→ Your instructions:
Return exactly the lines from the one containing "Un prototype mal" through the end of the material below, and leave the images out.

→ Records supplied:
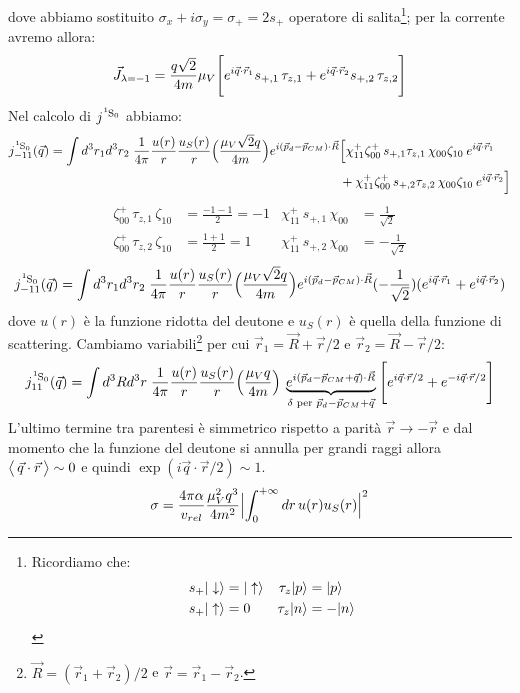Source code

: dove abbiamo sostituito $\sigma_x + i \sigma_y = \sigma_+ = 2s_+$ operatore di salita\footnote{Ricordiamo che:%
\begin{displaymath}
\begin{aligned}
s_{+}|\downarrow\rangle &= |\uparrow\rangle & \tau_z |p\rangle &= |p\rangle \\
s_{+}|\uparrow\rangle &= 0 & \tau_z |n\rangle &= -|n\rangle
\end{aligned}
\end{displaymath}%
}; per la corrente avremo allora:
$$\vec{J}_{\lambda=-1} = \frac{q\sqrt{2}}{4m} \mu_V \Biggl [ e^{i\vec{q}\cdot\vec{r}_1}s_{+,1}\,\tau_{z,1} + e^{i\vec{q}\cdot\vec{r}_2}s_{+,2}\,\tau_{z,2} \Biggr ] $$
Nel calcolo di $j^{\ce{^1S_0}}$ abbiamo:
\begin{displaymath}
\begin{aligned}
j^{\ce{^1S_0}}_{-11}(\vec{q}) = \int d^3r_1d^3r_2\; \frac{1}{4\pi}\frac{u(r)}{r}\frac{u_S(r)}{r}\ppc{\frac{\mu_V\sqrt{2}q}{4m}}e^{i(\vec{p}_d-\vec{p}_{CM})\cdot \vec{R}} &\Bigl [ \chi_{11}^+\zeta_{00}^+\, s_{+,1} \tau_{z,1}\, \chi_{00}\zeta_{10}\:e^{i\vec{q}\cdot\vec{r}_1} \\
&+ \chi_{11}^+\zeta_{00}^+\, s_{+,2} \tau_{z,2}\, \chi_{00}\zeta_{10}\:e^{i\vec{q}\cdot\vec{r}_2}\Bigr ]
\end{aligned}
\end{displaymath}
\begin{displaymath}
\begin{aligned}
\zeta_{00}^+\, \tau_{z,1}\, \zeta_{10} &= \frac{-1-1}{2} =-1  & \chi_{11}^+\, s_{+,1}\, \chi_{00} &= \frac{1}{\sqrt{2}} \\
\zeta_{00}^+\, \tau_{z,2}\, \zeta_{10} &= \frac{1+1}{2} = 1 & \chi_{11}^+\, s_{+,2}\, \chi_{00} &= -\frac{1}{\sqrt{2}} 
\end{aligned}
\end{displaymath}
$$j^{\ce{^1S_0}}_{-11}(\vec{q}) = \int d^3r_1d^3r_2\; \frac{1}{4\pi}\frac{u(r)}{r}\frac{u_S(r)}{r}\ppc{\frac{\mu_V\sqrt{2}q}{4m}}e^{i(\vec{p}_d-\vec{p}_{CM})\cdot \vec{R}}(-\frac{1}{\sqrt{2}})(e^{i\vec{q}\cdot\vec{r}_1}+e^{i\vec{q}\cdot\vec{r}_2})$$
dove $u(r)$ è la funzione ridotta del deutone e $u_S(r)$ è quella della funzione di scattering. Cambiamo variabili\footnote{$\vec{R}=(\vec{r}_1+\vec{r}_2)/2$ e $\vec{r}=\vec{r}_1-\vec{r}_2$.} per cui $\vec{r}_1 = \vec{R}+\vec{r}/2$ e $\vec{r}_2 = \vec{R}-\vec{r}/2$:
$$j^{\ce{^1S_0}}_{11}(\vec{q}) = \int d^3Rd^3r\; \frac{1}{4\pi}\frac{u(r)}{r}\frac{u_S(r)}{r}\ppc{\frac{\mu_V q}{4m}}\: \underbrace{e^{i(\vec{p}_d-\vec{p}_{CM}+\vec{q})\cdot \vec{R}}}_{\delta \text{ per } \vec{p}_d-\vec{p}_{CM}+\vec{q}}\:
\PPq{e^{i\vec{q}\cdot\vec{r}/2}+e^{-i\vec{q}\cdot\vec{r}/2}}$$
L'ultimo termine tra parentesi è simmetrico rispetto a parità $\vec{r}\to -\vec{r}$ e dal momento che la funzione del deutone si annulla per grandi raggi allora $\bigl\langle\, \vec{q}\cdot\vec{r}\, \bigr\rangle\sim 0$ e quindi $\exp{(i\vec{q}\cdot\vec{r}/2)}\sim 1$.
$$\sigma = \frac{4\pi\alpha}{v_{rel}}\frac{\mu^2_V q^3}{4m^2} \Bigl |\int_0^{+\infty} dr \, u(r) u_S(r)\Bigr |^2$$



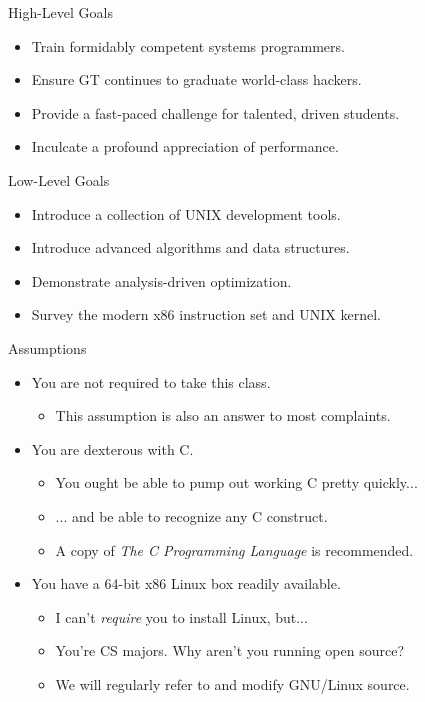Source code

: \documentclass{beamer}
\begin{document}
\begin{frame}{High-Level Goals}
\begin{itemize}
\item Train formidably competent systems programmers.
\item Ensure GT continues to graduate world-class hackers.
\item Provide a fast-paced challenge for talented, driven students. 
\item Inculcate a profound appreciation of performance.
\end{itemize}
\end{frame}

\begin{frame}{Low-Level Goals}
\begin{itemize}
\item Introduce a collection of UNIX development tools.
\item Introduce advanced algorithms and data structures.
\item Demonstrate analysis-driven optimization.
\item Survey the modern x86 instruction set and UNIX kernel.
\end{itemize}
\end{frame}

\begin{frame}{Assumptions}
\begin{itemize}
\item You are not required to take this class.
\begin{itemize}
\item This assumption is also an answer to most complaints.
\end{itemize}
\item You are dexterous with C.
\begin{itemize}
\item You ought be able to pump out working C pretty quickly...
\item ... and be able to recognize any C construct.
\item A copy of {\it The C Programming Language} is recommended.
\end{itemize}
\item You have a 64-bit x86 Linux box readily available.
\begin{itemize}
\item I can't {\it require} you to install Linux, but...
\item You're CS majors. Why aren't you running open source?
\item We will regularly refer to and modify GNU/Linux source.
\end{itemize}
\end{itemize}
\end{frame}
\end{document}
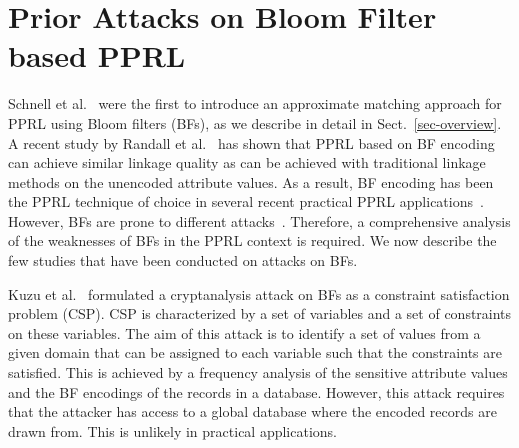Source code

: \documentclass{llncs}
\begin{document}


\section{Prior Attacks on Bloom Filter based PPRL}
\label{sec-related}

Schnell et al.~\cite{Sch09} were the first to introduce an
approximate matching approach for PPRL using Bloom filters (BFs), as
we describe in detail in Sect.~\ref{sec-overview}. A recent study by
Randall et al.~\cite{Ran14} has shown that PPRL based on BF encoding
can achieve similar linkage quality as can be achieved with
traditional linkage methods on the unencoded attribute values. As a
result, BF encoding has been the PPRL technique of choice in several
recent practical PPRL applications~\cite{Boy15,Ran14}.
%
%
However, BFs are prone to different
attacks~\cite{Kro15,Kuz11,Kuz13,Nie14}. Therefore, a comprehensive
analysis of the weaknesses of BFs in the PPRL context is required. We
now describe the few studies that have been conducted on attacks on
BFs.


Kuzu et al.~\cite{Kuz11} formulated a cryptanalysis attack on BFs
as a constraint satisfaction problem (CSP). CSP is characterized by
a set of variables and a set of constraints on these variables. The
aim of this attack is to identify a set of values from a given domain
that can be assigned to each variable such that the constraints are
satisfied. This is achieved by a frequency analysis of the sensitive
attribute values and the BF encodings of the records in a database.
However, this attack requires that the attacker has access to a
global database where the encoded records are drawn from. This
is unlikely in practical applications.
\end{document}
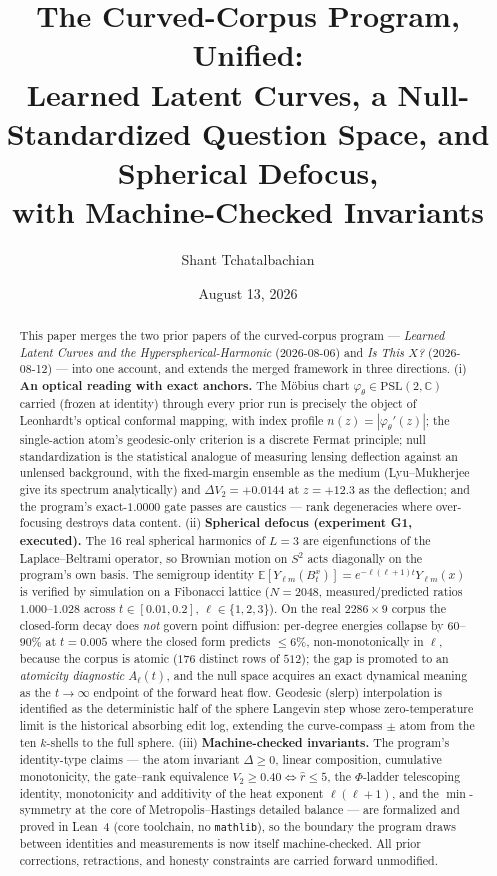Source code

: \documentclass[11pt,a4paper]{article}
\title{The Curved-Corpus Program, Unified:\\
{\large Learned Latent Curves, a Null-Standardized Question Space, and Spherical Defocus,\\ with Machine-Checked Invariants}}
\author{Shant Tchatalbachian}
\date{August 13, 2026}
\theoremstyle{plain}
\theoremstyle{remark}
\begin{document}
\maketitle

\begin{abstract}
This paper merges the two prior papers of the curved-corpus program --- \emph{Learned Latent Curves and the Hyperspherical-Harmonic} (2026-08-06) and \emph{Is This $X$?} (2026-08-12) --- into one account, and extends the merged framework in three directions. (i) \textbf{An optical reading with exact anchors.} The M\"obius chart $\varphi_\theta\in\mathrm{PSL}(2,\mathbb{C})$ carried (frozen at identity) through every prior run is precisely the object of Leonhardt's optical conformal mapping, with index profile $n(z)=|\varphi_\theta'(z)|$; the single-action atom's geodesic-only criterion is a discrete Fermat principle; null standardization is the statistical analogue of measuring lensing deflection against an unlensed background, with the fixed-margin ensemble as the medium (Lyu--Mukherjee give its spectrum analytically) and $\Delta V_2=+0.0144$ at $z=+12.3$ as the deflection; and the program's exact-$1.0000$ gate passes are caustics --- rank degeneracies where over-focusing destroys data content. (ii) \textbf{Spherical defocus (experiment G1, executed).} The 16 real spherical harmonics of $L=3$ are eigenfunctions of the Laplace--Beltrami operator, so Brownian motion on $S^2$ acts diagonally on the program's own basis. The semigroup identity $\mathbb{E}[Y_{\ell m}(B_t^x)]=e^{-\ell(\ell+1)t}Y_{\ell m}(x)$ is verified by simulation on a Fibonacci lattice ($N{=}2048$, measured/predicted ratios $1.000$--$1.028$ across $t\in[0.01,0.2]$, $\ell\in\{1,2,3\}$). On the real $2286\times9$ corpus the closed-form decay does \emph{not} govern point diffusion: per-degree energies collapse by $60$--$90\%$ at $t=0.005$ where the closed form predicts $\le6\%$, non-monotonically in $\ell$, because the corpus is atomic ($176$ distinct rows of $512$); the gap is promoted to an \emph{atomicity diagnostic} $A_\ell(t)$, and the null space acquires an exact dynamical meaning as the $t\to\infty$ endpoint of the forward heat flow. Geodesic (slerp) interpolation is identified as the deterministic half of the sphere Langevin step whose zero-temperature limit is the historical absorbing edit log, extending the curve-compass $\pm$ atom from the ten $k$-shells to the full sphere. (iii) \textbf{Machine-checked invariants.} The program's identity-type claims --- the atom invariant $\Delta\ge0$, linear composition, cumulative monotonicity, the gate--rank equivalence $V_2\ge0.40\iff\hat r\le5$, the $\Phi$-ladder telescoping identity, monotonicity and additivity of the heat exponent $\ell(\ell+1)$, and the $\min$-symmetry at the core of Metropolis--Hastings detailed balance --- are formalized and proved in Lean~4 (core toolchain, no \texttt{mathlib}), so the boundary the program draws between identities and measurements is now itself machine-checked. All prior corrections, retractions, and honesty constraints are carried forward unmodified.
\end{abstract}
\end{document}
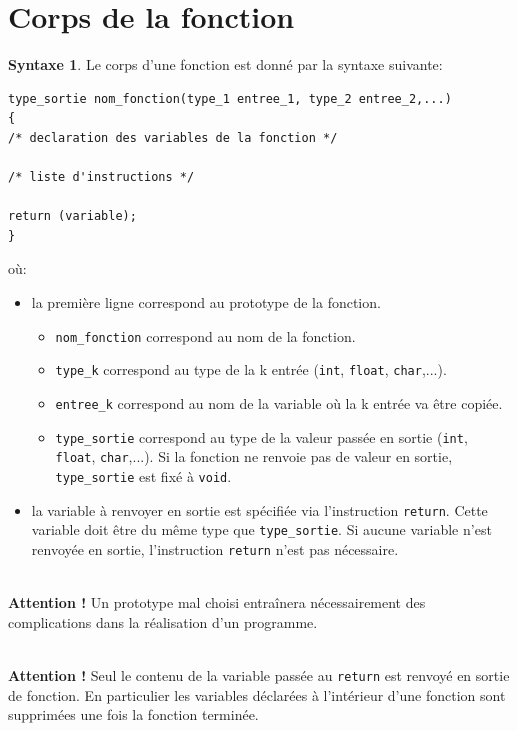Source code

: \documentclass[a4paper,11pt]{book}
\newenvironment{warning} 
   {~\\ \textbf{Attention !}}{\\}
\theoremstyle{definition}
\newtheorem*{syntaxe}{Syntaxe}
\begin{document}
\section{Corps de la fonction} 
\begin{syntaxe}Le corps d'une fonction est donné
par la syntaxe suivante:
\begin{lstlisting}
type_sortie nom_fonction(type_1 entree_1, type_2 entree_2,...)
{
/* declaration des variables de la fonction */

/* liste d'instructions */

return (variable);
}
\end{lstlisting}
où:
\begin{itemize}
\item la première ligne correspond au prototype de la
fonction. 
\begin{itemize}
\item \texttt{nom\_fonction} correspond au nom de la fonction.
\item \texttt{type\_k} correspond au type de la k\ieme{} entrée (\texttt{int},
\texttt{float}, \texttt{char},...).
\item \texttt{entree\_k} correspond au nom de la variable où la k\ieme{} entrée va être copiée.
\item \texttt{type\_sortie} correspond au type de la valeur passée en sortie (\texttt{int},
\texttt{float}, \texttt{char},...). Si la fonction ne renvoie pas de valeur en
sortie, \texttt{type\_sortie} est fixé à \texttt{void}.
\end{itemize}
\item la variable à renvoyer en sortie est spécifiée via
l'instruction \texttt{return}. Cette variable doit être du même type que \texttt{type\_sortie}. Si aucune variable n'est renvoyée en
sortie, l'instruction \texttt{return} n'est pas nécessaire.\\
\end{itemize}

\begin{warning}
Un prototype mal choisi entraînera nécessairement des complications dans la réalisation d'un programme.
\end{warning}

\begin{warning}
Seul le contenu de la variable passée au \texttt{return} est renvoyé en sortie de fonction. En particulier les variables déclarées à l'intérieur d'une fonction sont supprimées une fois la fonction terminée.
\end{warning}

\end{syntaxe}
\end{document}
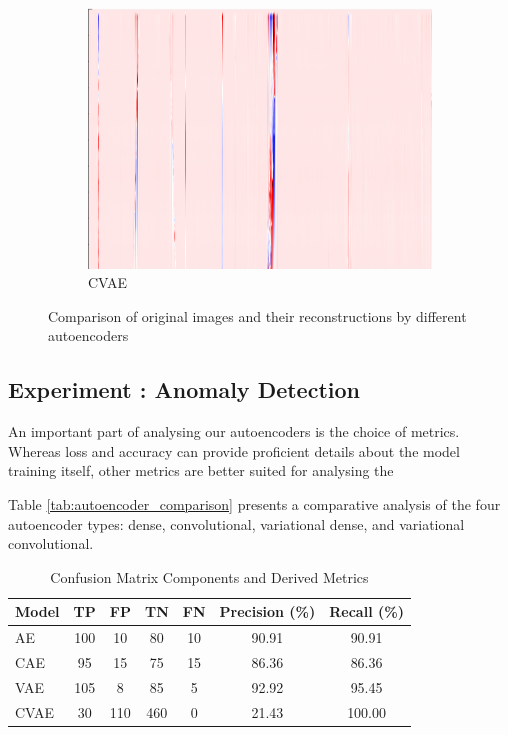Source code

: \begin{figure}[!h]
\begin{subfigure}{0.33\textwidth}
        \includegraphics[width=\textwidth]{figures/test.png}
        \caption{CVAE}
    \end{subfigure}
    
    \caption{Comparison of original images and their reconstructions by different autoencoders}
    \label{fig:aereconstruct}
\end{figure}

\subsection{Experiment : Anomaly Detection}

An important part of analysing our autoencoders is the choice of metrics. Whereas loss and accuracy can provide proficient details about the model training itself, other metrics are better suited for analysing the 

Table \ref{tab:autoencoder_comparison} presents a comparative analysis of the four autoencoder types: dense, convolutional, variational dense, and variational convolutional.





\begin{table}[!htbp]
\centering
\label{tab:confusion-matrix-results}
\begin{tabular}{l
    S[table-format=3.0]
    S[table-format=3.0]
    S[table-format=3.0]
    S[table-format=3.0]
    S[table-format=3.2]
    S[table-format=3.2]
}
\toprule
\textbf{Model} & {\textbf{TP}} & {\textbf{FP}} & {\textbf{TN}} & {\textbf{FN}} & {\textbf{Precision (\%)}} & {\textbf{Recall (\%)}} \\
\midrule
{} AE   & 100 & 10 & 80 & 10 & 90.91 & 90.91 \\
CAE  & 95 & 15 & 75 & 15 & 86.36 & 86.36 \\
 VAE  & 105 & 8 & 85 & 5 & 92.92 & 95.45 \\
CVAE & 30 & 110 & 460 & 0 & 21.43 & 100.00 \\
\bottomrule
\end{tabular}
\caption{Confusion Matrix Components and Derived Metrics}
\end{table}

→ Exercise output:
Un prototype mal choisi entraînera nécessairement des complications dans la réalisation d'un programme.
\end{warning}

\begin{warning}
Seul le contenu de la variable passée au \texttt{return} est renvoyé en sortie de fonction. En particulier les variables déclarées à l'intérieur d'une fonction sont supprimées une fois la fonction terminée.
\end{warning}

\end{syntaxe}
\end{document}
Source code

: \begin{figure}[!h]
\begin{subfigure}{0.33\textwidth}
        \includegraphics[width=\textwidth]{figures/test.png}
        \caption{CVAE}
    \end{subfigure}
    
    \caption{Comparison of original images and their reconstructions by different autoencoders}
    \label{fig:aereconstruct}
\end{figure}

\subsection{Experiment : Anomaly Detection}

An important part of analysing our autoencoders is the choice of metrics. Whereas loss and accuracy can provide proficient details about the model training itself, other metrics are better suited for analysing the 

Table \ref{tab:autoencoder_comparison} presents a comparative analysis of the four autoencoder types: dense, convolutional, variational dense, and variational convolutional.





\begin{table}[!htbp]
\centering
\label{tab:confusion-matrix-results}
\begin{tabular}{l
    S[table-format=3.0]
    S[table-format=3.0]
    S[table-format=3.0]
    S[table-format=3.0]
    S[table-format=3.2]
    S[table-format=3.2]
}
\toprule
\textbf{Model} & {\textbf{TP}} & {\textbf{FP}} & {\textbf{TN}} & {\textbf{FN}} & {\textbf{Precision (\%)}} & {\textbf{Recall (\%)}} \\
\midrule
{} AE   & 100 & 10 & 80 & 10 & 90.91 & 90.91 \\
CAE  & 95 & 15 & 75 & 15 & 86.36 & 86.36 \\
 VAE  & 105 & 8 & 85 & 5 & 92.92 & 95.45 \\
CVAE & 30 & 110 & 460 & 0 & 21.43 & 100.00 \\
\bottomrule
\end{tabular}
\caption{Confusion Matrix Components and Derived Metrics}
\end{table}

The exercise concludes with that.